Tragedy as a whole is obviously part of the Athenian polis and serves democratic ideology (as Simon Goldhill, for instance has recently demonstrated in a celebrated essay); but individual tragedies relate to this polis-ideology in different ways, e. g., by questioning or probing familiar values, or by examining various roles for men and women in the city, or by setting up situations of hypothetical conflicts between overlapping roles ( Antigone, Oedipus Tyrannus, or Ion can serve as obvious examples of such “complex” relations to civic ideology). Even if we fully accept S.’s interesting and plausible hypotheses about the origins of tragedy and the importance of hero cult in the formation of tragedy as a genre and as an institution of the Athenian democracy, we cannot necessarily assume that every tragedy uses aetiological myth about hero cult or about civic or ritual foundations in the same way or that this use will remain constant over several decades. S., therefore, seems to superimpose on Euripides’ text a monolithic structure that is extrapolated from elsewhere and is not always fully applicable to the specific literary work. S. reads the end of Ba. as another instance of a recurrent pattern of the salvation of the polis through the destruction of the royal family and the future establishment of the civic cult of Dionysus, whereas I see a darker mood of divine vengeance, which must, of course, be considered alongside the beauty and blessings of Dionysiac worship and the narrowness and violence of Pentheus in the first half of the play.

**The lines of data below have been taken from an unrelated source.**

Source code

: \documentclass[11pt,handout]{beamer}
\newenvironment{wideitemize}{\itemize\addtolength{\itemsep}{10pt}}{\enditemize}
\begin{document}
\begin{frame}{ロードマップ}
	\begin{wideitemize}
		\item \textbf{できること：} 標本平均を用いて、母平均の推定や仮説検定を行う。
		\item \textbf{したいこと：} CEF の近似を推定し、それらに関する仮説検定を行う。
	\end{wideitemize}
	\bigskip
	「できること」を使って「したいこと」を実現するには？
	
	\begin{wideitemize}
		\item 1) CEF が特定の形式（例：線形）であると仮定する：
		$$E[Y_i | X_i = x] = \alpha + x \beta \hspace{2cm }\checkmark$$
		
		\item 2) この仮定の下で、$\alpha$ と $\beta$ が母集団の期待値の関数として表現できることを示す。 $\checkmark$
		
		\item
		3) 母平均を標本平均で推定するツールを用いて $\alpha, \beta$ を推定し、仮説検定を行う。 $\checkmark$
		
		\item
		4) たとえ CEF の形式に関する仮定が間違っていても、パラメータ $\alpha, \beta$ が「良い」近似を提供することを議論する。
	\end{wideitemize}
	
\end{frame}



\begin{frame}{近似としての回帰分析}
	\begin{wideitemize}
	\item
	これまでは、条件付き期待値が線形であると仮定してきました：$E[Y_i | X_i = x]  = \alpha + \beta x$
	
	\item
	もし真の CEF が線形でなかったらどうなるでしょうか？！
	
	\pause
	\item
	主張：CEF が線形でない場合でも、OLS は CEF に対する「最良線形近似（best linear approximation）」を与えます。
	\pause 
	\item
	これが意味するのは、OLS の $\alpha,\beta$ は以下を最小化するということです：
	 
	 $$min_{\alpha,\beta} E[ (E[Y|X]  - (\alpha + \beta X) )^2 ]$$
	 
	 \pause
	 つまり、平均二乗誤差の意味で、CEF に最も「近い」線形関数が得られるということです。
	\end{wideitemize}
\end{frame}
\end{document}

S.’s intense concentration on Dionysiac mysteries, initiation, and aetiological ritual in the polis and hence in tragedy leads him to dismiss too easily other possible meanings and functions of ritual in tragedy. To take just one example, S. is silent about the ambiguities of many aetiological endings in Euripides ( DP 387). Doubtless he takes these at face value, but this is hardly the majority opinion on the ending of (say) Hippolytus, Electra, or Ion (see F. M. Dunn’s recent Tragedy’s End). Because of this same one-sided view of ritual in tragedy he plays down my long chapter on initiation ritual in Ba. and faults my book for not being able “on the whole to locate the play in its culture,” paying no heed, for instance, to the considerable attention that the book devotes to sacrifice, the cultural significance of hunting, gender roles and reversals, the contemporary nomos-physis debate, theories of language, the changing functions of myth, the chorus, or the depiction of Dionysus in comedy, to which I would add also the attention given to female lament in the Afterword ( DP 362-67), to cite a few areas that might be included in a view of “culture” somewhat broader than S. implies. True, DP is interested more in language than in ritual, and I am more explicitly interested than S. in connections with our own contemporary conceptions of tragedy and literary meaning, but we are all entitled to choose the methods and approaches that we find most congenial: vive la différence !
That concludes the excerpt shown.